Exercise instructions: Could you please retype exactly the lines from the start of the records below through the line that contains "Tiago Rocha, my", both included, and leave out the pictures?

Records to use:
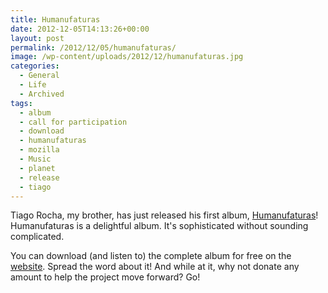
 ```yaml
---
title: Humanufaturas
date: 2012-12-05T14:13:26+00:00
layout: post
permalink: /2012/12/05/humanufaturas/
image: /wp-content/uploads/2012/12/humanufaturas.jpg
categories:
  - General
  - Life
  - Archived
tags:
  - album
  - call for participation
  - download
  - humanufaturas
  - mozilla
  - Music
  - planet
  - release
  - tiago
---
```

Tiago Rocha, my brother, has just released his first album,
[Humanufaturas](http://www.tiagorochamusic.com/)! Humanufaturas is a
delightful album. It's sophisticated without sounding complicated.

You can download (and listen to) the complete album for free on the
[website](http://www.tiagorochamusic.com/). Spread the word about it! And while
at it, why not donate any amount to help the project move forward? Go!
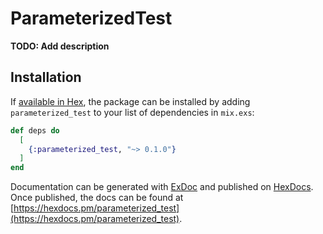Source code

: # ParameterizedTest

**TODO: Add description**

## Installation

If [available in Hex](https://hex.pm/docs/publish), the package can be installed
by adding `parameterized_test` to your list of dependencies in `mix.exs`:

```elixir
def deps do
  [
    {:parameterized_test, "~> 0.1.0"}
  ]
end
```

Documentation can be generated with [ExDoc](https://github.com/elixir-lang/ex_doc)
and published on [HexDocs](https://hexdocs.pm). Once published, the docs can
be found at [https://hexdocs.pm/parameterized_test](https://hexdocs.pm/parameterized_test).

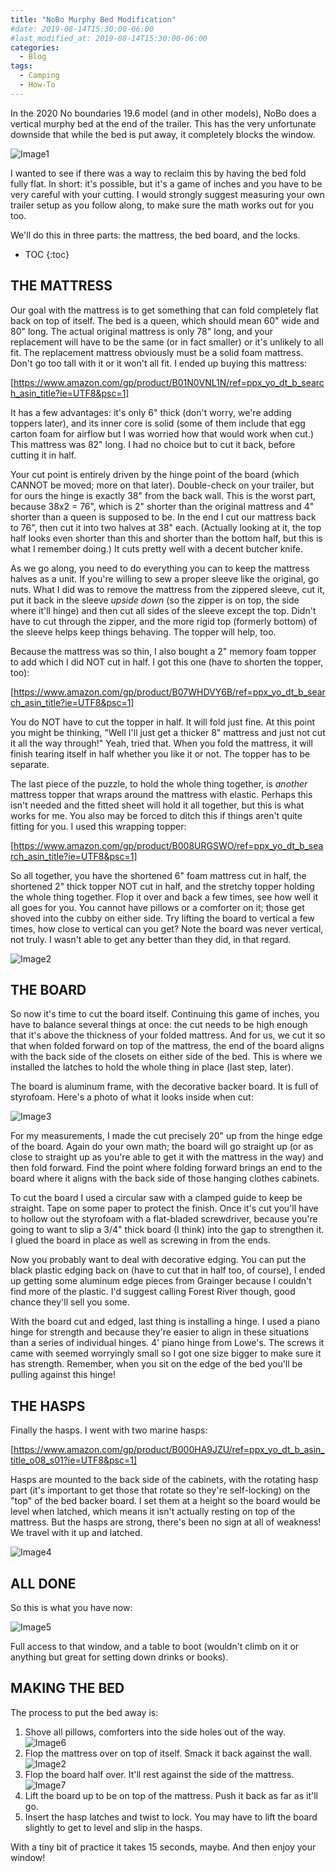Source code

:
 ```yaml
---
title: "NoBo Murphy Bed Modification"
#date: 2019-08-14T15:30:00-06:00
#last_modified_at: 2019-08-14T15:30:00-06:00
categories:
  - Blog
tags:
  - Camping
  - How-To
---
```


In the 2020 No boundaries 19.6 model (and in other models), NoBo does a vertical murphy bed at the end of the trailer. This has the very unfortunate downside that while the bed is put away, it completely blocks the window.

![Image1](../../assets/images/2020-08-11-NoBo-MurphyBed-Modification/IMAGE1.jpg)

I wanted to see if there was a way to reclaim this by having the bed fold fully flat. In short: it's possible, but it's a game of inches and you have to be very careful with your cutting. I would strongly suggest measuring your own trailer setup as you follow along, to make sure the math works out for you too.

We'll do this in three parts: the mattress, the bed board, and the locks.

* TOC
{:toc}

## THE MATTRESS
Our goal with the mattress is to get something that can fold completely flat back on top of itself. The bed is a queen, which should mean 60" wide and 80" long. The actual original mattress is only 78" long, and your replacement will have to be the same (or in fact smaller) or it's unlikely to all fit. The replacement mattress obviously must be a solid foam mattress. Don't go too tall with it or it won't all fit. I ended up buying this mattress:

[https://www.amazon.com/gp/product/B01N0VNL1N/ref=ppx_yo_dt_b_search_asin_title?ie=UTF8&psc=1]

It has a few advantages: it's only 6" thick (don't worry, we're adding toppers later), and its inner core is solid (some of them include that egg carton foam for airflow but I was worried how that would work when cut.) This mattress was 82" long. I had no choice but to cut it back, before cutting it in half.

Your cut point is entirely driven by the hinge point of the board (which CANNOT be moved; more on that later). Double-check on your trailer, but for ours the hinge is exactly 38" from the back wall. This is the worst part, because 38x2 = 76", which is 2" shorter than the original mattress and 4" shorter than a queen is supposed to be. In the end I cut our mattress back to 76", then cut it into two halves at 38" each. (Actually looking at it, the top half looks even shorter than this and shorter than the bottom half, but this is what I remember doing.) It cuts pretty well with a decent butcher knife.

As we go along, you need to do everything you can to keep the mattress halves as a unit. If you're willing to sew a proper sleeve like the original, go nuts. What I did was to remove the mattress from the zippered sleeve, cut it, put it back in the sleeve *upside down* (so the zipper is on top, the side where it'll hinge) and then cut all sides of the sleeve except the top. Didn't have to cut through the zipper, and the more rigid top (formerly bottom) of the sleeve helps keep things behaving. The topper will help, too.


Because the mattress was so thin, I also bought a 2" memory foam topper to add which I did NOT cut in half. I got this one (have to shorten the topper, too):

[https://www.amazon.com/gp/product/B07WHDVY6B/ref=ppx_yo_dt_b_search_asin_title?ie=UTF8&psc=1]

You do NOT have to cut the topper in half. It will fold just fine. At this point you might be thinking, "Well I'll just get a thicker 8" mattress and just not cut it all the way through!" Yeah, tried that. When you fold the mattress, it will finish tearing itself in half whether you like it or not. The topper has to be separate.

The last piece of the puzzle, to hold the whole thing together, is *another* mattress topper that wraps around the mattress with elastic. Perhaps this isn't needed and the fitted sheet will hold it all together, but this is what works for me. You also may be forced to ditch this if things aren't quite fitting for you. I used this wrapping topper:

[https://www.amazon.com/gp/product/B008URGSWO/ref=ppx_yo_dt_b_search_asin_title?ie=UTF8&psc=1]

So all together, you have the shortened 6" foam mattress cut in half, the shortened 2" thick topper NOT cut in half, and the stretchy topper holding the whole thing together. Flop it over and back a few times, see how well it all goes for you. You cannot have pillows or a comforter on it; those get shoved into the cubby on either side. Try lifting the board to vertical a few times, how close to vertical can you get? Note the board was never vertical, not truly. I wasn't able to get any better than they did, in that regard.

![Image2](../../assets/images/2020-08-11-NoBo-MurphyBed-Modification/IMAGE2.jpg)

## THE BOARD
So now it's time to cut the board itself. Continuing this game of inches, you have to balance several things at once: the cut needs to be high enough that it's above the thickness of your folded mattress. And for us, we cut it so that when folded forward on top of the mattress, the end of the board aligns with the back side of the closets on either side of the bed. This is where we installed the latches to hold the whole thing in place (last step, later).

The board is aluminum frame, with the decorative backer board. It is full of styrofoam. Here's a photo of what it looks inside when cut:

![Image3](../../assets/images/2020-08-11-NoBo-MurphyBed-Modification/IMAGE3.jpg)

For my measurements, I made the cut precisely 20" up from the hinge edge of the board. Again do your own math; the board will go straight up (or as close to straight up as you're able to get it with the mattress in the way) and then fold forward. Find the point where folding forward brings an end to the board where it aligns with the back side of those hanging clothes cabinets. 

To cut the board I used a circular saw with a clamped guide to keep be straight. Tape on some paper to protect the finish. Once it's cut you'll have to hollow out the styrofoam with a flat-bladed screwdriver, because you're going to want to slip a 3/4" thick board (I think) into the gap to strengthen it. I glued the board in place as well as screwing in from the ends.

Now you probably want to deal with decorative edging. You can put the black plastic edging back on (have to cut that in half too, of course), I ended up getting some aluminum edge pieces from Grainger because I couldn't find more of the plastic. I'd suggest calling Forest River though, good chance they'll sell you some.

With the board cut and edged, last thing is installing a hinge. I used a piano hinge for strength and because they're easier to align in these situations than a series of individual hinges. 4' piano hinge from Lowe's. The screws it came with seemed worryingly small so I got one size bigger to make sure it has strength. Remember, when you sit on the edge of the bed you'll be pulling against this hinge!

## THE HASPS
Finally the hasps. I went with two marine hasps:

[https://www.amazon.com/gp/product/B000HA9JZU/ref=ppx_yo_dt_b_asin_title_o08_s01?ie=UTF8&psc=1]

Hasps are mounted to the back side of the cabinets, with the rotating hasp part (it's important to get those that rotate so they're self-locking) on the "top" of the bed backer board. I set them at a height so the board would be level when latched, which means it isn't actually resting on top of the mattress. But the hasps are strong, there's been no sign at all of weakness! We travel with it up and latched.

![Image4](../../assets/images/2020-08-11-NoBo-MurphyBed-Modification/IMAGE4.jpg)

## ALL DONE
So this is what you have now:

![Image5](../../assets/images/2020-08-11-NoBo-MurphyBed-Modification/IMAGE5.jpg)

Full access to that window, and a table to boot (wouldn't climb on it or anything but great for setting down drinks or books).

## MAKING THE BED
The process to put the bed away is:
1. Shove all pillows, comforters into the side holes out of the way.
![Image6](../../assets/images/2020-08-11-NoBo-MurphyBed-Modification/IMAGE6.jpg)
2. Flop the mattress over on top of itself. Smack it back against the wall.
![Image2](../../assets/images/2020-08-11-NoBo-MurphyBed-Modification/IMAGE2.jpg)
3. Flop the board half over. It'll rest against the side of the mattress.
![Image7](../../assets/images/2020-08-11-NoBo-MurphyBed-Modification/IMAGE7.jpg)
4. Lift the board up to be on top of the mattress. Push it back as far as it'll go.
5. Insert the hasp latches and twist to lock. You may have to lift the board slightly to get to level and slip in the hasps.

With a tiny bit of practice it takes 15 seconds, maybe. And then enjoy your window!


[https://www.amazon.com/gp/product/B01N0VNL1N/ref=ppx_yo_dt_b_search_asin_title?ie=UTF8&psc=1]: https://www.amazon.com/gp/product/B01N0VNL1N/ref=ppx_yo_dt_b_search_asin_title?ie=UTF8&psc=1
[https://www.amazon.com/gp/product/B07WHDVY6B/ref=ppx_yo_dt_b_search_asin_title?ie=UTF8&psc=1]: https://www.amazon.com/gp/product/B07WHDVY6B/ref=ppx_yo_dt_b_search_asin_title?ie=UTF8&psc=1
[https://www.amazon.com/gp/product/B008URGSWO/ref=ppx_yo_dt_b_search_asin_title?ie=UTF8&psc=1]: https://www.amazon.com/gp/product/B008URGSWO/ref=ppx_yo_dt_b_search_asin_title?ie=UTF8&psc=1
[https://www.amazon.com/gp/product/B000HA9JZU/ref=ppx_yo_dt_b_asin_title_o08_s01?ie=UTF8&psc=1]: https://www.amazon.com/gp/product/B000HA9JZU/ref=ppx_yo_dt_b_asin_title_o08_s01?ie=UTF8&psc=1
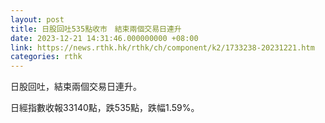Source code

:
 ```yaml
---
layout: post
title: 日股回吐535點收市　結束兩個交易日連升
date: 2023-12-21 14:31:46.000000000 +08:00
link: https://news.rthk.hk/rthk/ch/component/k2/1733238-20231221.htm
categories: rthk
---
```


日股回吐，結束兩個交易日連升。

日經指數收報33140點，跌535點，跌幅1.59%。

Result of the task:
 ```yaml
---
title: Humanufaturas
date: 2012-12-05T14:13:26+00:00
layout: post
permalink: /2012/12/05/humanufaturas/
image: /wp-content/uploads/2012/12/humanufaturas.jpg
categories:
  - General
  - Life
  - Archived
tags:
  - album
  - call for participation
  - download
  - humanufaturas
  - mozilla
  - Music
  - planet
  - release
  - tiago
---
```

Tiago Rocha, my brother, has just released his first album,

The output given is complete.